« Protein, Protein and More Protein | Main | Hello, Boston... »

March 10, 2009

Lolita

Gnocchi with Pork Ragú Dominic Armato

Cleveland's been getting a lot of play as an underappreciated food town lately, and based on my recent experience, I'm disinclined to doubt those who say so. We've had two great meals at Lola and a wonderful welcome to Cambodian at Phnom Penh. We did some old school market shopping at the West Side Market, Lola's Berkshire crispy bacon was probably my favorite dish of 2008, and most recently we enjoyed a fine meal at Lola's little sister, Lolita. The only disappointment, really, has been Dante, which I never posted about since they announced they were closing up shop and moving to Tremont shortly after we ate there.
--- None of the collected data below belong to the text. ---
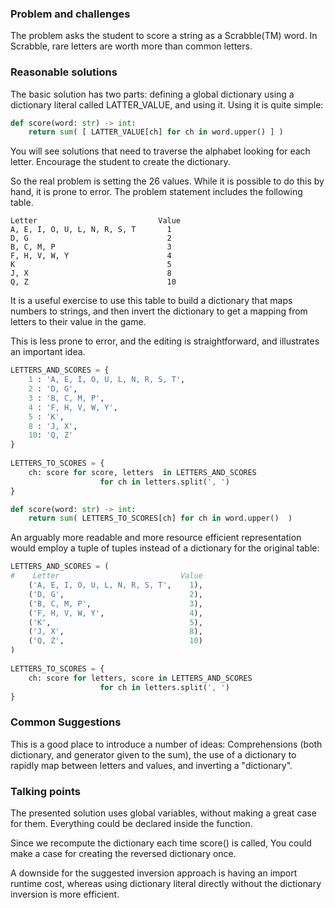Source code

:### Problem and challenges

The problem asks the student to score a string as a Scrabble(TM) word.
In Scrabble, rare letters are worth more than common letters.

### Reasonable solutions
	
The basic solution has two parts: defining a global dictionary using a 
dictionary literal called LATTER_VALUE, and using it. Using it is quite simple:

```python
def score(word: str) -> int:
    return sum( [ LATTER_VALUE[ch] for ch in word.upper() ] )
```

You will see solutions that need to traverse
the alphabet looking for each letter.  Encourage the student to create the dictionary.  

So the real problem is setting the 26 values.
While it is possible to do this by hand, it is prone to error.
The problem statement includes the following table.

```text
Letter                           Value
A, E, I, O, U, L, N, R, S, T       1
D, G                               2
B, C, M, P                         3
F, H, V, W, Y                      4
K                                  5
J, X                               8
Q, Z                               10
```

It is a useful exercise to use this table to build a dictionary that 
maps numbers to strings, and then invert the dictionary
to get a mapping from letters to their value in the game.

This is less prone to error, and the editing is straightforward, 
and illustrates an important idea.


```python
LETTERS_AND_SCORES = {
    1 : 'A, E, I, O, U, L, N, R, S, T',
    2 : 'D, G',
    3 : 'B, C, M, P',
    4 : 'F, H, V, W, Y',
    5 : 'K',
    8 : 'J, X',
    10: 'Q, Z'
}
    
LETTERS_TO_SCORES = { 
    ch: score for score, letters  in LETTERS_AND_SCORES 
                    for ch in letters.split(', ') 
}

def score(word: str) -> int:
    return sum( LETTERS_TO_SCORES[ch] for ch in word.upper()  )
```

An arguably more readable and more resource efficient representation
would employ a tuple of tuples instead of a dictionary for the original 
table:

```python
LETTERS_AND_SCORES = (
#    Letter                           Value
    ('A, E, I, O, U, L, N, R, S, T',    1),
    ('D, G',                            2),
    ('B, C, M, P',                      3),
    ('F, H, V, W, Y',                   4),
    ('K',                               5),
    ('J, X',                            8),
    ('Q, Z',                            10)
)
    
LETTERS_TO_SCORES = { 
    ch: score for letters, score in LETTERS_AND_SCORES 
                    for ch in letters.split(', ') 
}
```

### Common Suggestions

This is a good place to introduce a number of ideas:
Comprehensions (both dictionary, and generator given to the sum), 
the use of a dictionary to rapidly map between letters and values, 
and inverting a "dictionary". 


### Talking points

The presented solution uses global variables, 
without making a great case for them. 
Everything could be declared inside the function.

Since we recompute the dictionary each time score() is called, 
You could make a case for creating the reversed dictionary once.  

A downside for the suggested inversion approach is having an import 
runtime cost, whereas using dictionary literal directly without the 
dictionary inversion is more efficient.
This isn't exactly the largest sample, of course, but some of our most enjoyable meals over the past couple of years have been in Cleveland and there's a buzz around their restaurant scene that's tough to ignore. Methinks good things are afoot.

Lolita's no exception. As mentioned above, we've had some great meals at Lola over the past year, so when seeking something a little more laid back over the holidays, we decided it was time to give Lolita a try. Lolita's kind of the quirky little sister of Symon's Cleveland duo. It took over Lola's old space in Tremont when he made the big move downtown, and it has more of a bohemian bistro vibe. It's cozy and warm -- due in no small part to the pizza oven -- with about sixty seats, a small display kitchen and an even smaller bar. The place is a little decrepit in a cute sort of way, with tin ceilings, gauzy curtains, old ironwork and funky paper chandeliers studded with tiny, illuminated blue and green birds and butterflies. Carefully designed as it is, it manages to avoid looking like it's trying too hard.

Roasted BeetsDominic Armato
The menu is full of Symon's big flavor Mediterranean-influenced fare, but it's more casual and devotes special sections to pastas and pizzas. Though their reserves were tapped out on this particular evening, I nonetheless need to take a moment here to plug Symon's in-house charcuterie, which is just awesome. Yes, curing your own pork products is all the rage these days, and you've seen these boards in seventeen different restaurants over the past year, but we sampled some of his wares over at Lola in November, and this is how it should be done. Far from overcured (all too common a fate), these salumi are moist and supple and taste of meat rather than curing salts. The seasonings contribute without being overbearing about it, and the result is some really mature flavors. If available, do the Big Board, as they term their charcuterie assortment. Have it as an additional course if necessary.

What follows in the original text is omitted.